Shelfie---Catalogue and price your used book collection based off images shot on your smart phone camera.
Shelfie is an app that uses data science to automatically price books that it finds in user submitted images of bookshelves. It was built in a little over three weeks as my demo project at Insight data science in early 2018.
Possible use cases
- Recent college graduates that are curious about how much money they can make off their college textbooks.
- Used book store workers that receive a large quantity of books that need to be priced quickly.
- Anyone else looking for some quick cash :)
website: shelfie.site
At a high level, shelfie uses a combination of computer vision, image processing, and natural language processing to detect books in images of bookshelves. Breaking it down a little further, these are the main steps involved. A more detailed description of each step in the algorithm is presented in the following sections.
shelfie's algorithm:
- Detect all instances of text in the image
- Group the text by automatically detecting book spines
- Perform a search on the grouped words for a match on the Amazon books marketplace
- Validate each match in order to remove false positives
- Present the validated list of books to the reader
The problem of detecting text in natural scenes is still an active area of research in computer science. Fortunately, for those of us simply interested in getting good results, companies like Google and Amazon have pre-baked APIs we can call on to do the heavy lifting. For this project, I used the Google cloud vision API, which ended up giving great results and was very easy to use. Since the API is proprietary technology, Google doesn't speak up about the underlying algorithms, but it without a doubt is using cutting-edge computer vision tools like convolutional neural networks.
The image is submitted to the API for processing, and after only a few seconds an annotation object is returned, which contains detected tokens and their positions.
The next step is to group the detected tokens by spine. This was achieved using image processing techniques to find all the spine edges in the image. Tokens in the same spine interval are grouped together.
A simple Google search is performed for each group of tokens, and the resulting HTML is parsed for Amazon books links using Beautiful Soup. Every link to an Amazon product contains a unique product ID as part of the URL, and this product ID happens to be the ISBN-10 number for books. The ISBN-10 number is extracted from the Amazon link.
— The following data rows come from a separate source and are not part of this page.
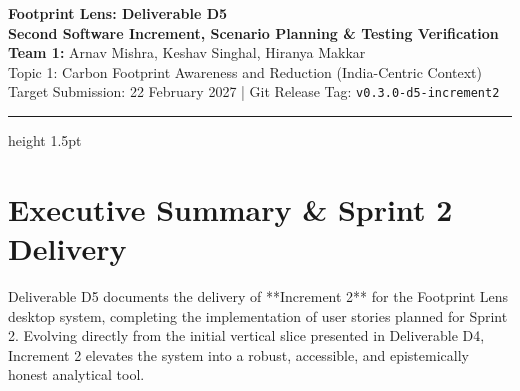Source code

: \documentclass[12pt,a4paper]{article}
\begin{document}
\begin{center}
    {\LARGE\bfseries\color{primary} Footprint Lens: Deliverable D5}\\[4pt]
    {\Large\bfseries\color{secondary} Second Software Increment, Scenario Planning \& Testing Verification}\\[8pt]
    {\large\textbf{Team 1:} Arnav Mishra, Keshav Singhal, Hiranya Makkar}\\[2pt]
    {\small Topic 1: Carbon Footprint Awareness and Reduction (India-Centric Context)}\\[2pt]
    {\small Target Submission: 22 February 2027 | Git Release Tag: \texttt{v0.3.0-d5-increment2}}
\end{center}

\vspace{-6pt}
\hrule height 1.5pt \relax
\vspace{10pt}

\section{Executive Summary \& Sprint 2 Delivery}

Deliverable D5 documents the delivery of **Increment 2** for the Footprint Lens desktop system, completing the implementation of user stories planned for Sprint 2. Evolving directly from the initial vertical slice presented in Deliverable D4, Increment 2 elevates the system into a robust, accessible, and epistemically honest analytical tool. 
\end{document}
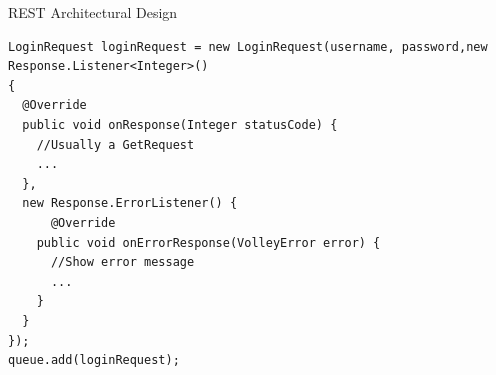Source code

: \begin{frame}[fragile]{REST Architectural Design}
\begin{center}
\begin{minipage}[H]{0.9\linewidth}
\begin{lstlisting}
LoginRequest loginRequest = new LoginRequest(username, password,new Response.Listener<Integer>() 
{
  @Override
  public void onResponse(Integer statusCode) {
    //Usually a GetRequest
    ...
  }, 
  new Response.ErrorListener() {
	  @Override
    public void onErrorResponse(VolleyError error) {
      //Show error message
      ...
    }
  }
});
queue.add(loginRequest);

\end{lstlisting}
\end{minipage}
\end{center}
\end{frame}

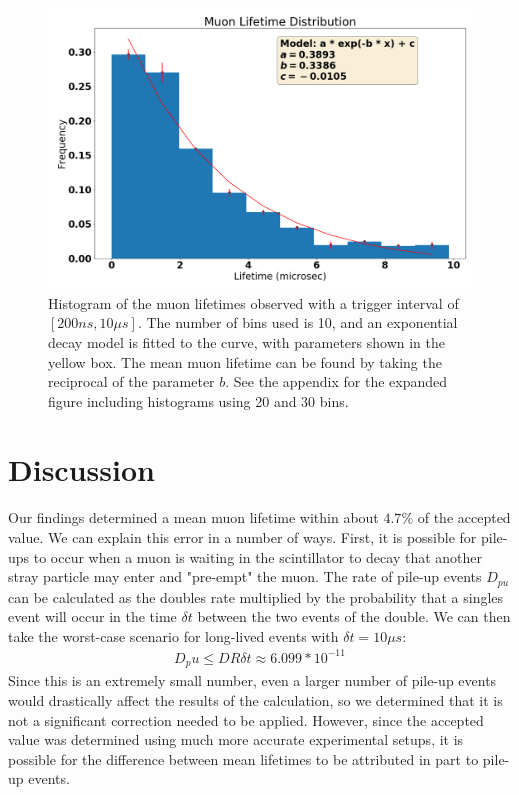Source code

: \documentclass[
 reprint,
 twocolumn,
 amsmath,amssymb,
 aps,
 pra,
 floatfix,
]{revtex4-1}
\begin{document}
\begin{figure}
    \includegraphics[width=0.9\columnwidth]{hist.png}
    \centering
    \caption{Histogram of the muon lifetimes observed with a trigger interval
             of $[200ns,10 \mu s]$. The number of bins used is 10, and an
             exponential decay model is fitted to the curve, with parameters
             shown in the yellow box. The mean muon lifetime can be found by
             taking the reciprocal of the parameter $b$. See the appendix for
             the expanded figure including histograms using 20 and 30 bins.}
\end{figure}

\section{Discussion}

Our findings determined a mean muon lifetime within about $4.7\%$
of the accepted value. We can explain this error in a number of ways. First,
it is possible for pile-ups to occur when a muon is waiting in the scintillator
to decay that another stray particle may enter and "pre-empt" the muon.
The rate of pile-up events $D_{pu}$ can be calculated as the doubles rate
multiplied by the probability that a singles event will occur in the time
$\delta t$ between the two events of the double. We can then take the
worst-case scenario for long-lived events with $\delta t = 10 \mu s$:
\begin{align}
    D_pu \leq D R \delta t \approx 6.099 * 10^{-11}
\end{align}
Since this is an extremely small number, even a larger number of pile-up
events would drastically affect the results of the calculation, so we determined
that it is not a significant correction needed to be applied. However, since
the accepted value was determined using much more accurate experimental setups,
it is possible for the difference between mean lifetimes to be attributed in
part to pile-up events.
\end{document}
Then, this ISBN-10 number is queried on the Amazon Products API, which provides access to the book's title, authors, publishers, and price.
Every potential book match for the token groups found in the original image is then returned to the user.
The algorithm performed fairly well on the validation set considered (a collection of cell phone images of my office and home bookshelves).
There were two main types of errors present, non-identification and misidentification. Non-identification occurs when a book that is sitting on the shelf is 'missed' by the algorithm. This was pretty rare, occurring with only a 3% rate in the validation set. Misidentification occurs when a book that is not on the shelf is falsely inserted, usually when a stray token is not grouped up with any other tokens. Misidentification occurred at a much higher rate than non-identification, so it was the main type of error I considered.
The solution for dealing with misidentifications is to present the user with cautionary flags when shelfie thinks a book might be misidentified. This flagging occurs by calculating a 'score' for each book match, with matches having too low of a score flagged.
The book score metric I use is the negative log likelihood, which is essentially a measure of the probability of some random tokens finding a book match by chance. The score depends on both the number of words in the group and each word's rarity.
The score was calculated for each book match in the validation set. Based off the validation set, I chose a decision boundary for flagging books to focus on reducing the number of false positive occurrences. In the context of this problem, a false positive occurs when a book that is not present on the shelf is not flagged by the user; this outcome is really bad for the user, because it means they might accidentally list a book that they don't own.
With the decision boundary set, the book matches are scored and flagged as possible misidentifications if their score is too low, before finally being presented to the user.